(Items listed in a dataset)
------------------------------------------------------------------------

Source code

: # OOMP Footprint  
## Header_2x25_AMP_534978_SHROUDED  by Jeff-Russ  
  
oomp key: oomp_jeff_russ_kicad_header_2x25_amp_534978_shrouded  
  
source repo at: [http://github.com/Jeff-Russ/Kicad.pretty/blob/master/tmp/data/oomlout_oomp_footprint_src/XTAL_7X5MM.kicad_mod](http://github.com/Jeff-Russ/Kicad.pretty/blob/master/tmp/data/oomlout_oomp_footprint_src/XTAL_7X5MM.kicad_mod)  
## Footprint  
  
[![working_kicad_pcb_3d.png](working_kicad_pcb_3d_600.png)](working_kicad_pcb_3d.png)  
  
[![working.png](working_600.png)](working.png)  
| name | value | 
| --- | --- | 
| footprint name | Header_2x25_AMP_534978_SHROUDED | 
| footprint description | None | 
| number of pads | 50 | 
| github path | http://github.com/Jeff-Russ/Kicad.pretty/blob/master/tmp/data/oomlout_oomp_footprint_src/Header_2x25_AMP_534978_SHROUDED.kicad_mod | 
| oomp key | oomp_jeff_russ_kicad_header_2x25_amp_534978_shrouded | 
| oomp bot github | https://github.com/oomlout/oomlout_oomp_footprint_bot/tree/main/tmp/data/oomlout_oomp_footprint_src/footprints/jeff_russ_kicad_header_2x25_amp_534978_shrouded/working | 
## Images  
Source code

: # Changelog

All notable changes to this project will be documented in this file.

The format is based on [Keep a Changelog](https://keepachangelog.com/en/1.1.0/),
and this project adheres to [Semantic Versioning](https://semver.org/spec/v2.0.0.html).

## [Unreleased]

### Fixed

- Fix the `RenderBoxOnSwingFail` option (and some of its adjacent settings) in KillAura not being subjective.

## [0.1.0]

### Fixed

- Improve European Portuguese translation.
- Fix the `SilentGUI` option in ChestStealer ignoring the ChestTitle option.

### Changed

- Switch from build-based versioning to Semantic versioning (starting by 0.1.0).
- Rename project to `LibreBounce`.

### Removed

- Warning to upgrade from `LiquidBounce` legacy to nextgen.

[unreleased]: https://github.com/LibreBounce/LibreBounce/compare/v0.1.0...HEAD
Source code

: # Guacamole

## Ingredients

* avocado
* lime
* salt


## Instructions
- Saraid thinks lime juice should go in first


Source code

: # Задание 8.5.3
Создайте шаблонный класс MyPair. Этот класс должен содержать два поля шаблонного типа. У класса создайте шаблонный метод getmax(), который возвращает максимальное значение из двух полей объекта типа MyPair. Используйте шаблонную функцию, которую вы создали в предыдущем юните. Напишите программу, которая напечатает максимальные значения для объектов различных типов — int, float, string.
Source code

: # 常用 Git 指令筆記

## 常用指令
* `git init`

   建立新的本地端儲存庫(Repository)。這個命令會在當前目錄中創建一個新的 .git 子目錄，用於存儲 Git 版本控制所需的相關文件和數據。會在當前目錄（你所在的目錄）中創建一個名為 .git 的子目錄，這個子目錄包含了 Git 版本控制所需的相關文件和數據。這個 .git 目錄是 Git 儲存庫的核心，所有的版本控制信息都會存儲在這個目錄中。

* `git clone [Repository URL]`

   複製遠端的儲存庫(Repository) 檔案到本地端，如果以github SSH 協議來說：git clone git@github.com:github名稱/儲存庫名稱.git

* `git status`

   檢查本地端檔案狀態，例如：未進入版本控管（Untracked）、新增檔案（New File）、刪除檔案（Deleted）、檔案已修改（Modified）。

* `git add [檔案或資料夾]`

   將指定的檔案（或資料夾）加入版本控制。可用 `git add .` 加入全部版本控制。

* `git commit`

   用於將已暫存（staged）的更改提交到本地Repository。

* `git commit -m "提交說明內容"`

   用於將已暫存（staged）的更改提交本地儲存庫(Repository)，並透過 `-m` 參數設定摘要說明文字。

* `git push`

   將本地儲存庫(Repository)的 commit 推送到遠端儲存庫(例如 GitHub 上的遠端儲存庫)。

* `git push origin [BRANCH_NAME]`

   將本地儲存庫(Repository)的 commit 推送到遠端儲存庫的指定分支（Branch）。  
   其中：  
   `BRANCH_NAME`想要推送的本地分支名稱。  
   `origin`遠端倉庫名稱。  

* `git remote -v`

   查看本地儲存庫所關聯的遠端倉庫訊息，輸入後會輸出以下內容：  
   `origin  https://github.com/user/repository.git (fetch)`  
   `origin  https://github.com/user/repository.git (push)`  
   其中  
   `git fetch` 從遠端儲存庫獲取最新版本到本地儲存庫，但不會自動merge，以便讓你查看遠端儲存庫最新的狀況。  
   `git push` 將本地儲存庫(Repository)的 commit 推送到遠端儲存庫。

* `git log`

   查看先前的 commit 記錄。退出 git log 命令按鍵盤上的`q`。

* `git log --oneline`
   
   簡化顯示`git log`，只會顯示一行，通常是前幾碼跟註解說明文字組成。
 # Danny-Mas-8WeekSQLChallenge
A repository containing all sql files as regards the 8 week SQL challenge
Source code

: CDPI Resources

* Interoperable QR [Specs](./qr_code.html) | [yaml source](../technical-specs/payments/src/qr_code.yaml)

------------------------------------------------------------------------

- _PROBLEM STATEMENT_:
Print all of the entries exactly, leaving nothing out.

- _ANSWER FOR THE TASK_:
Source code

: # OOMP Footprint  
## Header_2x25_AMP_534978_SHROUDED  by Jeff-Russ  
  
oomp key: oomp_jeff_russ_kicad_header_2x25_amp_534978_shrouded  
  
source repo at: [http://github.com/Jeff-Russ/Kicad.pretty/blob/master/tmp/data/oomlout_oomp_footprint_src/XTAL_7X5MM.kicad_mod](http://github.com/Jeff-Russ/Kicad.pretty/blob/master/tmp/data/oomlout_oomp_footprint_src/XTAL_7X5MM.kicad_mod)  
## Footprint  
  
[![working_kicad_pcb_3d.png](working_kicad_pcb_3d_600.png)](working_kicad_pcb_3d.png)  
  
[![working.png](working_600.png)](working.png)  
| name | value | 
| --- | --- | 
| footprint name | Header_2x25_AMP_534978_SHROUDED | 
| footprint description | None | 
| number of pads | 50 | 
| github path | http://github.com/Jeff-Russ/Kicad.pretty/blob/master/tmp/data/oomlout_oomp_footprint_src/Header_2x25_AMP_534978_SHROUDED.kicad_mod | 
| oomp key | oomp_jeff_russ_kicad_header_2x25_amp_534978_shrouded | 
| oomp bot github | https://github.com/oomlout/oomlout_oomp_footprint_bot/tree/main/tmp/data/oomlout_oomp_footprint_src/footprints/jeff_russ_kicad_header_2x25_amp_534978_shrouded/working | 
## Images  
Source code

: # Changelog

All notable changes to this project will be documented in this file.

The format is based on [Keep a Changelog](https://keepachangelog.com/en/1.1.0/),
and this project adheres to [Semantic Versioning](https://semver.org/spec/v2.0.0.html).

## [Unreleased]

### Fixed

- Fix the `RenderBoxOnSwingFail` option (and some of its adjacent settings) in KillAura not being subjective.

## [0.1.0]

### Fixed

- Improve European Portuguese translation.
- Fix the `SilentGUI` option in ChestStealer ignoring the ChestTitle option.

### Changed

- Switch from build-based versioning to Semantic versioning (starting by 0.1.0).
- Rename project to `LibreBounce`.

### Removed

- Warning to upgrade from `LiquidBounce` legacy to nextgen.

[unreleased]: https://github.com/LibreBounce/LibreBounce/compare/v0.1.0...HEAD
Source code

: # Guacamole

## Ingredients

* avocado
* lime
* salt


## Instructions
- Saraid thinks lime juice should go in first


Source code

: # Задание 8.5.3
Создайте шаблонный класс MyPair. Этот класс должен содержать два поля шаблонного типа. У класса создайте шаблонный метод getmax(), который возвращает максимальное значение из двух полей объекта типа MyPair. Используйте шаблонную функцию, которую вы создали в предыдущем юните. Напишите программу, которая напечатает максимальные значения для объектов различных типов — int, float, string.
Source code

: # 常用 Git 指令筆記

## 常用指令
* `git init`

   建立新的本地端儲存庫(Repository)。這個命令會在當前目錄中創建一個新的 .git 子目錄，用於存儲 Git 版本控制所需的相關文件和數據。會在當前目錄（你所在的目錄）中創建一個名為 .git 的子目錄，這個子目錄包含了 Git 版本控制所需的相關文件和數據。這個 .git 目錄是 Git 儲存庫的核心，所有的版本控制信息都會存儲在這個目錄中。

* `git clone [Repository URL]`

   複製遠端的儲存庫(Repository) 檔案到本地端，如果以github SSH 協議來說：git clone git@github.com:github名稱/儲存庫名稱.git

* `git status`

   檢查本地端檔案狀態，例如：未進入版本控管（Untracked）、新增檔案（New File）、刪除檔案（Deleted）、檔案已修改（Modified）。

* `git add [檔案或資料夾]`

   將指定的檔案（或資料夾）加入版本控制。可用 `git add .` 加入全部版本控制。

* `git commit`

   用於將已暫存（staged）的更改提交到本地Repository。

* `git commit -m "提交說明內容"`

   用於將已暫存（staged）的更改提交本地儲存庫(Repository)，並透過 `-m` 參數設定摘要說明文字。

* `git push`

   將本地儲存庫(Repository)的 commit 推送到遠端儲存庫(例如 GitHub 上的遠端儲存庫)。

* `git push origin [BRANCH_NAME]`

   將本地儲存庫(Repository)的 commit 推送到遠端儲存庫的指定分支（Branch）。  
   其中：  
   `BRANCH_NAME`想要推送的本地分支名稱。  
   `origin`遠端倉庫名稱。  

* `git remote -v`

   查看本地儲存庫所關聯的遠端倉庫訊息，輸入後會輸出以下內容：  
   `origin  https://github.com/user/repository.git (fetch)`  
   `origin  https://github.com/user/repository.git (push)`  
   其中  
   `git fetch` 從遠端儲存庫獲取最新版本到本地儲存庫，但不會自動merge，以便讓你查看遠端儲存庫最新的狀況。  
   `git push` 將本地儲存庫(Repository)的 commit 推送到遠端儲存庫。

* `git log`

   查看先前的 commit 記錄。退出 git log 命令按鍵盤上的`q`。

* `git log --oneline`
   
   簡化顯示`git log`，只會顯示一行，通常是前幾碼跟註解說明文字組成。
 # Danny-Mas-8WeekSQLChallenge
A repository containing all sql files as regards the 8 week SQL challenge
Source code

: CDPI Resources

* Interoperable QR [Specs](./qr_code.html) | [yaml source](../technical-specs/payments/src/qr_code.yaml)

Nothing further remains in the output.